Training and Awareness Records
Evidence that people are competent and aware of their AI governance responsibilities.
- checklist Competency Evidence — ISO 42001 Clause 7.2 requires that persons are competent based on education, training, or experience. Keep records of all training and competency assessments.
- checklist Awareness Evidence — Awareness goes beyond training — it includes ongoing communication to ensure people understand and remember their responsibilities.
FAQs (3)
How should evidence be organized for an ISO 42001 audit?
Organize evidence by ISO 42001 clause number for certification audits. Maintain a master evidence index that maps each clause/control to the specific evidence location (document management system, SharePoint, or governance platform). This checklist serves as that mapping tool. Auditors appreciate well-organized evidence — it demonstrates management system maturity.
What is the most common audit finding for first-time ISO 42001 audits?

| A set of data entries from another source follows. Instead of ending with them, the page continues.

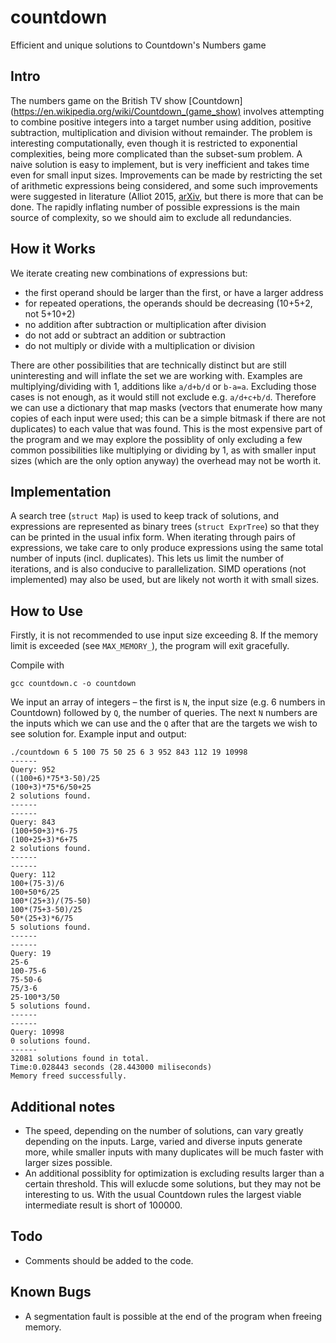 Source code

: # countdown
Efficient and unique solutions to Countdown's Numbers game

## Intro
The numbers game on the British TV show [Countdown](https://en.wikipedia.org/wiki/Countdown_(game_show)
involves attempting to combine positive integers into a target number
using addition, positive subtraction, multiplication and division
without remainder. The problem is interesting computationally, even though
it is restricted to exponential complexities, being more complicated than
the subset-sum problem. A naive solution is easy to implement, but is
very inefficient and takes time even for small input sizes. Improvements
can be made by restricting the set of arithmetic expressions being considered,
and some such improvements were suggested in literature (Alliot 2015,
[arXiv](https://arxiv.org/abs/1502.05450), but there is more that can be done.
The rapidly inflating number of possible expressions is the main source
of complexity, so we should aim to exclude all redundancies.

## How it Works
We iterate creating new combinations of expressions but:
- the first operand should be larger than the first, or have a larger address
- for repeated operations, the operands should be decreasing (10+5+2, not 5+10+2)
- no addition after subtraction or multiplication after division
- do not add or subtract an addition or subtraction
- do not multiply or divide with a multiplication or division

There are other possibilities that are technically distinct but are still 
uninteresting and will inflate the set we are working with. Examples are
multiplying/dividing with 1, additions like `a/d+b/d` or `b-a=a`.
Excluding those cases is not enough, as it would still not exclude e.g. `a/d+c+b/d`.
Therefore we can use a dictionary that map masks (vectors that enumerate
how many copies of each input were used; this can be a simple bitmask if
there are not duplicates) to each value that was found. This is the
most expensive part of the program and we may explore the possiblity
of only excluding a few common possibilities like multiplying or dividing by
1, as with smaller input sizes (which are the only option anyway) the
overhead may not be worth it.

## Implementation
A search tree (`struct Map`) is used to keep track of solutions, and 
expressions are represented as binary trees (`struct ExprTree`) so that 
they can be printed in the usual infix form. When iterating through pairs
of expressions, we take care to only produce expressions using the same 
total number of inputs (incl. duplicates). This lets us limit the number
of iterations, and is also conducive to parallelization. SIMD operations
(not implemented) may also be used, but are likely not worth it with 
small sizes.

## How to Use
Firstly, it is not recommended to use input size exceeding 8. If
the memory limit is exceeded (see `MAX_MEMORY_`), the program will exit gracefully.

Compile with 
```
gcc countdown.c -o countdown
```
We input an array of integers &ndash; the first is `N`, the input size
(e.g. 6 numbers in Countdown) followed by `Q`, the number of queries.
The next `N` numbers are the inputs which we can use and the `Q` after that
are the targets we wish to see solution for. Example input and output:
```
./countdown 6 5 100 75 50 25 6 3 952 843 112 19 10998
------
Query: 952
((100+6)*75*3-50)/25
(100+3)*75*6/50+25
2 solutions found.
------
------
Query: 843
(100+50+3)*6-75
(100+25+3)*6+75
2 solutions found.
------
------
Query: 112
100+(75-3)/6
100+50*6/25
100*(25+3)/(75-50)
100*(75+3-50)/25
50*(25+3)*6/75
5 solutions found.
------
------
Query: 19
25-6
100-75-6
75-50-6
75/3-6
25-100*3/50
5 solutions found.
------
------
Query: 10998
0 solutions found.
------
32081 solutions found in total.
Time:0.028443 seconds (28.443000 miliseconds)
Memory freed successfully.
```

## Additional notes
- The speed, depending on the number of solutions, can vary greatly
depending on the inputs. Large, varied and diverse inputs generate more,
while smaller inputs with many duplicates will be much faster with
larger sizes possible. 
- An additional possiblity for optimization is excluding results larger
than a certain threshold. This will exlucde some solutions, but they
may not be interesting to us. With the usual Countdown rules
the largest viable intermediate result is short of 100000.

## Todo
- Comments should be added to the code.

## Known Bugs
- A segmentation fault is possible at the end of the program when freeing
memory.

The most common finding is "documented but not implemented" — organizations create policies and procedures but cannot demonstrate they are consistently followed. Evidence of operation (logs, meeting minutes, signed approvals, monitoring outputs) is more important than document quality. A simple process that works beats an elegant process that is only on paper.
How far back should evidence records be retained?
ISO 42001 requires documented information to be controlled but does not specify retention periods. Best practice: retain operational records for at least 3 years (covering two full audit cycles), incident records for 5+ years, and policy version history indefinitely. Align with your organization's records management policy and any regulatory requirements.